> Task material:

***

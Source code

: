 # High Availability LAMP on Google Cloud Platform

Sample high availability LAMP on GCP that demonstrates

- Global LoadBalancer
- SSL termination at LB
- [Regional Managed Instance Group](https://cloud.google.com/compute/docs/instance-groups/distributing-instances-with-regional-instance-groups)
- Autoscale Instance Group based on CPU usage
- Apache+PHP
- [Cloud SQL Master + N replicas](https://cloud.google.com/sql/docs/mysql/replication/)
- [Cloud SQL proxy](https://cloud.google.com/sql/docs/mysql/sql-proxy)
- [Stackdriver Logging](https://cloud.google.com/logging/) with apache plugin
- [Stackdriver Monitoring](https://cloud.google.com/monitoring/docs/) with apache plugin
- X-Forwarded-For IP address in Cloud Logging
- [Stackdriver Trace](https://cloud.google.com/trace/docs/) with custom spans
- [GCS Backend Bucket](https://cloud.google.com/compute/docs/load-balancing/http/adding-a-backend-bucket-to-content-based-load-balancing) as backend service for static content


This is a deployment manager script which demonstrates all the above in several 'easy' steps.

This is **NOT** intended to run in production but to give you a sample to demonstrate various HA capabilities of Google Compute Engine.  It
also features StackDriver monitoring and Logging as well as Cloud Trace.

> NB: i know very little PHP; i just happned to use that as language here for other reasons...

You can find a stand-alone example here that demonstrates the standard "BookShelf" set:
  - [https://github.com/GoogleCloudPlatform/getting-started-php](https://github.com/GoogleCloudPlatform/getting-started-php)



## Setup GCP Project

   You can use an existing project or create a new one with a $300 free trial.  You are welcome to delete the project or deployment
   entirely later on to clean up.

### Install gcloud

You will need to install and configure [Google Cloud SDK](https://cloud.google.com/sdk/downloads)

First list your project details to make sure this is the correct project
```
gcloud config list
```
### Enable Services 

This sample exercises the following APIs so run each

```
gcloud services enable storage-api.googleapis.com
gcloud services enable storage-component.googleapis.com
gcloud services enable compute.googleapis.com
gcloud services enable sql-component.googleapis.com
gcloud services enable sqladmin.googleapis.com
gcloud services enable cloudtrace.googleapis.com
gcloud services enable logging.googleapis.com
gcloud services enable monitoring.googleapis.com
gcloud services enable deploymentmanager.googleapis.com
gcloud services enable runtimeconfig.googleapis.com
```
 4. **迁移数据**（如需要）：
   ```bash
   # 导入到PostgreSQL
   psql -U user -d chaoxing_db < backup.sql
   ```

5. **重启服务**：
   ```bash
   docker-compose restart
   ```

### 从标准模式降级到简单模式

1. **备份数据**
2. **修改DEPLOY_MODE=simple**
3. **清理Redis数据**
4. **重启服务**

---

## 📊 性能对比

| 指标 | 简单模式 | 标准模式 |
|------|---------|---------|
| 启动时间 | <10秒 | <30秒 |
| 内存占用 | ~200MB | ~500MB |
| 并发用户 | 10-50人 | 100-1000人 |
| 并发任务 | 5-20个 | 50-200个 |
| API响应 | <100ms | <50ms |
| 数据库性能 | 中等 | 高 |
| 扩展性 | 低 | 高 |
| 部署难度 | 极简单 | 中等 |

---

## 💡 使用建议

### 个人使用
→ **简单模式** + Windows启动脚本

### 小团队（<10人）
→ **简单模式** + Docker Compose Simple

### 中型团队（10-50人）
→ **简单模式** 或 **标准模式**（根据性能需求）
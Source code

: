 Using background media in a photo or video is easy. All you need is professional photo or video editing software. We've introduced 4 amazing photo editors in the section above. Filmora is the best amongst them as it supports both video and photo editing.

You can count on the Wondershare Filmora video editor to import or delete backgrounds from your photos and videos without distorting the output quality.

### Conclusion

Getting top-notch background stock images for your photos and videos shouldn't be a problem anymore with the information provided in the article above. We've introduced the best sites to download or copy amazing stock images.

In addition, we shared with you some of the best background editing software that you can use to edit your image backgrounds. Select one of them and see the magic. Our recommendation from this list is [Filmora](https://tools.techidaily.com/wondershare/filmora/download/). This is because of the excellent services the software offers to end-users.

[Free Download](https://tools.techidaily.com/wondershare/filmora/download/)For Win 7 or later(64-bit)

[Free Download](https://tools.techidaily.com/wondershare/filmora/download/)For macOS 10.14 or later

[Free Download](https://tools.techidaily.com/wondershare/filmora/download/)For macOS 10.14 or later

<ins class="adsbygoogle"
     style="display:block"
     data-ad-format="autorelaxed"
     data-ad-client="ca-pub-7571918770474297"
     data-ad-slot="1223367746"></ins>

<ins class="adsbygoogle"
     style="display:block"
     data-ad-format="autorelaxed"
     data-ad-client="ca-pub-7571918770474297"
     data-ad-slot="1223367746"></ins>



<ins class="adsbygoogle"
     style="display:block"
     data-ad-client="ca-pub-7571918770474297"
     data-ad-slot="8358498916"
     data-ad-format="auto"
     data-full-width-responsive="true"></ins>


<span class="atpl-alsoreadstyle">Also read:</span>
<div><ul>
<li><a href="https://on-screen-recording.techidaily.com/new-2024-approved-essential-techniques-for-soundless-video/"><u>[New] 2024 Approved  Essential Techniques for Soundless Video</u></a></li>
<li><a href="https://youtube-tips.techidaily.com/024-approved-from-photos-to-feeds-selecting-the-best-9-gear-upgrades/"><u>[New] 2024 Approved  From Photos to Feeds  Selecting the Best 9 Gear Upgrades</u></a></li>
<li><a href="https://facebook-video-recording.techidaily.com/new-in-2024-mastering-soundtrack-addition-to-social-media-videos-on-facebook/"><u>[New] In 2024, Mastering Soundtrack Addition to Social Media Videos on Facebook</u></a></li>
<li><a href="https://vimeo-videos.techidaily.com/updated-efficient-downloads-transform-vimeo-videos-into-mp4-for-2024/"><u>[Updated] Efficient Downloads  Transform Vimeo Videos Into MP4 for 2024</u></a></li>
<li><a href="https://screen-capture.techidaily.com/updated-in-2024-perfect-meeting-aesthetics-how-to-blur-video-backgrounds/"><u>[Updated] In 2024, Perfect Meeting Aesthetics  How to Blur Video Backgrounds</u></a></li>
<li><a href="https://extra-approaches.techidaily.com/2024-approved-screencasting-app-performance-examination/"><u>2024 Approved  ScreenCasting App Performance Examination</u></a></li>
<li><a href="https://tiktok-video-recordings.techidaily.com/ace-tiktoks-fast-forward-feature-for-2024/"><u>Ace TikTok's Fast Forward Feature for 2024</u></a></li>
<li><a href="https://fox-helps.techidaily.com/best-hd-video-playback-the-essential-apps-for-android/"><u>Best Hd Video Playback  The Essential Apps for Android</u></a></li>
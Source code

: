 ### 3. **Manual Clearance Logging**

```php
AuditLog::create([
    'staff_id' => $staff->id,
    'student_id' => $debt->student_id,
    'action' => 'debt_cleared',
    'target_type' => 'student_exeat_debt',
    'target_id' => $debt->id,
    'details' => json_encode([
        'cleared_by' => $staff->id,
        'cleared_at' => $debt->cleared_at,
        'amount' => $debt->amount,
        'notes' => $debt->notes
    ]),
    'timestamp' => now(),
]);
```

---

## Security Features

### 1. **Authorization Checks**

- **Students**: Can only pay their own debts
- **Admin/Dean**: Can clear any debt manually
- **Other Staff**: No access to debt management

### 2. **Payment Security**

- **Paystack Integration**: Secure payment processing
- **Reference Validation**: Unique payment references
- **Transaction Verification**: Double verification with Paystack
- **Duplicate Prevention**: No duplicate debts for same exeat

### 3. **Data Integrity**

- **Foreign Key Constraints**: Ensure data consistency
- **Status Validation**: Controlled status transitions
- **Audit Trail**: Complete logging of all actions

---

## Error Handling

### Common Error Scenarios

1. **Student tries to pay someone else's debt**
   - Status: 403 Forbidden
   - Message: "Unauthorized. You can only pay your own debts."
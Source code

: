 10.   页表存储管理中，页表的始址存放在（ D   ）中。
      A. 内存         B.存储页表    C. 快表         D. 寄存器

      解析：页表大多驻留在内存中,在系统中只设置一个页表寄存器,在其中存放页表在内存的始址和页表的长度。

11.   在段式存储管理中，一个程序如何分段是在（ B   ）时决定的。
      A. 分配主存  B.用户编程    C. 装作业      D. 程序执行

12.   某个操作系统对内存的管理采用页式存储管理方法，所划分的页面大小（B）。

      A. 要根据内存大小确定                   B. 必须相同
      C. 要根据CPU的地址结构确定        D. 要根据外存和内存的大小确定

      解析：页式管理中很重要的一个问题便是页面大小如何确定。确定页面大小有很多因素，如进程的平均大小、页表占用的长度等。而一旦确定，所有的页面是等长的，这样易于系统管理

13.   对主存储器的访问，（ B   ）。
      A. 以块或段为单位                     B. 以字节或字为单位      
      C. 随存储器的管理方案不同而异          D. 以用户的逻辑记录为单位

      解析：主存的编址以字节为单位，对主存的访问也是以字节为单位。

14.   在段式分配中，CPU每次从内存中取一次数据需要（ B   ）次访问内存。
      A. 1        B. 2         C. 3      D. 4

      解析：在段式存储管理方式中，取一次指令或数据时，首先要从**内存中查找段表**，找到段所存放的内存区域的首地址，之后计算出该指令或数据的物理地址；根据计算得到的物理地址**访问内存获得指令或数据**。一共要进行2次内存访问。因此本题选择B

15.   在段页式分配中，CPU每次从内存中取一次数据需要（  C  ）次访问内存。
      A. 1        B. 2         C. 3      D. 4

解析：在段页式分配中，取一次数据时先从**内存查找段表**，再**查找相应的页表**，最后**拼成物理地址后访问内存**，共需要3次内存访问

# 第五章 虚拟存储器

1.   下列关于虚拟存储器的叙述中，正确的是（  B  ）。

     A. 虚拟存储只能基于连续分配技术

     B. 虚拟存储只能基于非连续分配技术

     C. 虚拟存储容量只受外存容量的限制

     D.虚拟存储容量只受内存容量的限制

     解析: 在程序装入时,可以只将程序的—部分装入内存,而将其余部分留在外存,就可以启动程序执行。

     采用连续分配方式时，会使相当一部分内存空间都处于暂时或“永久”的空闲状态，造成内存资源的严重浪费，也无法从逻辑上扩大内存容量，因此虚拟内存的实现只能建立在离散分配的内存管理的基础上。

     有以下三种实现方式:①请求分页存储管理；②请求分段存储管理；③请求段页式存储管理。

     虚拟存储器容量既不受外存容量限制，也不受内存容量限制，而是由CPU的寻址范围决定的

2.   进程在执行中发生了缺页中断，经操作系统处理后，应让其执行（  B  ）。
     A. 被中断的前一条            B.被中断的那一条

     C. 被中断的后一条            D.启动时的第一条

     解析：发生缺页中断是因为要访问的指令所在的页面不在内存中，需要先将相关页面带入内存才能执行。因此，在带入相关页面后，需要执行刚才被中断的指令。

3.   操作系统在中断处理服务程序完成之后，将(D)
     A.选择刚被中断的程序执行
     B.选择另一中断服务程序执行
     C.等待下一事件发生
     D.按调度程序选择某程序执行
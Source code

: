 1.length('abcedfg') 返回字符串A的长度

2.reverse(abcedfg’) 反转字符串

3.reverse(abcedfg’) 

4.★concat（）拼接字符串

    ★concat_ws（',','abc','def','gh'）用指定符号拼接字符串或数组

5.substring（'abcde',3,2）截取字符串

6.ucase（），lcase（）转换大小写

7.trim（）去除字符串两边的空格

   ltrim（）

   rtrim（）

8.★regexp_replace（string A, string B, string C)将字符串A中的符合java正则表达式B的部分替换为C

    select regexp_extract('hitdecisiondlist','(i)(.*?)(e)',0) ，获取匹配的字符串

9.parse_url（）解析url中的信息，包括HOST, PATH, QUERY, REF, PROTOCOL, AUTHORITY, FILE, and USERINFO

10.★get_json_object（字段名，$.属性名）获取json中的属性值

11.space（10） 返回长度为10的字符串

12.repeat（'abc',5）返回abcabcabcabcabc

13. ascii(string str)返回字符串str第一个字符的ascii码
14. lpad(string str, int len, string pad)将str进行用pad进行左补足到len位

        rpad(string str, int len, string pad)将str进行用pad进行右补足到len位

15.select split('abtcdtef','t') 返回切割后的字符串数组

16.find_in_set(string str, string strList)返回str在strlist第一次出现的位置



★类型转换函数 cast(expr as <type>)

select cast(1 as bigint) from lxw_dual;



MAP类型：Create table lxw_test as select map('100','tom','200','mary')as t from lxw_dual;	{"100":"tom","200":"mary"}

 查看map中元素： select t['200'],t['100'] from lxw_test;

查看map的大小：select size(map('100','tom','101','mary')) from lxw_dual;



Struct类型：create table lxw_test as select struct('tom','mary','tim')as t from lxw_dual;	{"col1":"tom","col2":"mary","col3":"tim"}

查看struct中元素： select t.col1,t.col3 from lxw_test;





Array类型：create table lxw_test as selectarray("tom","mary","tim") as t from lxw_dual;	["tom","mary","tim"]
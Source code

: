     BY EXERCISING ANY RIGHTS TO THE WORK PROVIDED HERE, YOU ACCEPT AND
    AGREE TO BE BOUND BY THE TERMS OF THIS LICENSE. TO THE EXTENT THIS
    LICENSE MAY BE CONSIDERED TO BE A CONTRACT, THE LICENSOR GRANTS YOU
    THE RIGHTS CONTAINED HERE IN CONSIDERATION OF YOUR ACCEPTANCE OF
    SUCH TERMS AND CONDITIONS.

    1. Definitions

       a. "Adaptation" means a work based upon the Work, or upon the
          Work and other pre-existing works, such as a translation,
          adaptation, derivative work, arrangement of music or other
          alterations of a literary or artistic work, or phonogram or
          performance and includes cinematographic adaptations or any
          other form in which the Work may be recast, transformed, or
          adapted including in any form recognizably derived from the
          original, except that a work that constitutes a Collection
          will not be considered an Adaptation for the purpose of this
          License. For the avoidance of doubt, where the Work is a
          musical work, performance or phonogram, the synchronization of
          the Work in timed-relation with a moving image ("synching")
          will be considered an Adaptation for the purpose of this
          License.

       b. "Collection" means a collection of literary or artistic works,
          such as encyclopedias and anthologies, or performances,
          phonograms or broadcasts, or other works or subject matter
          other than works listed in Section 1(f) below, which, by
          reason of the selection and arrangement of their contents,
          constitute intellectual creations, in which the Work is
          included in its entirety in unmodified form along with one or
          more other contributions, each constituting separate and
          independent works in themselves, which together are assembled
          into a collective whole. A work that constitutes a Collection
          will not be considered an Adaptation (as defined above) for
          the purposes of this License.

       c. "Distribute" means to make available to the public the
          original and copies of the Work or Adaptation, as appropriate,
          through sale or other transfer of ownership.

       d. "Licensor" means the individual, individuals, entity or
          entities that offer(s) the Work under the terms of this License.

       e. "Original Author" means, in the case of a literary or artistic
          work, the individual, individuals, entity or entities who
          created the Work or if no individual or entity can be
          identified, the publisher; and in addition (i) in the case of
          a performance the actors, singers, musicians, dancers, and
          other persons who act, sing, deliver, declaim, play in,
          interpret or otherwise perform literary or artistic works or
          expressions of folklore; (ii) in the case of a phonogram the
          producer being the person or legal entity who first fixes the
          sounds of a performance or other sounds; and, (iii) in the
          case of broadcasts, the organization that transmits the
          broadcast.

***

> Task instructions: Pull out each line of the records holding the string "demonstrates".

> Written answer:
Sample high availability LAMP on GCP that demonstrates
This is a deployment manager script which demonstrates all the above in several 'easy' steps.
You can find a stand-alone example here that demonstrates the standard "BookShelf" set:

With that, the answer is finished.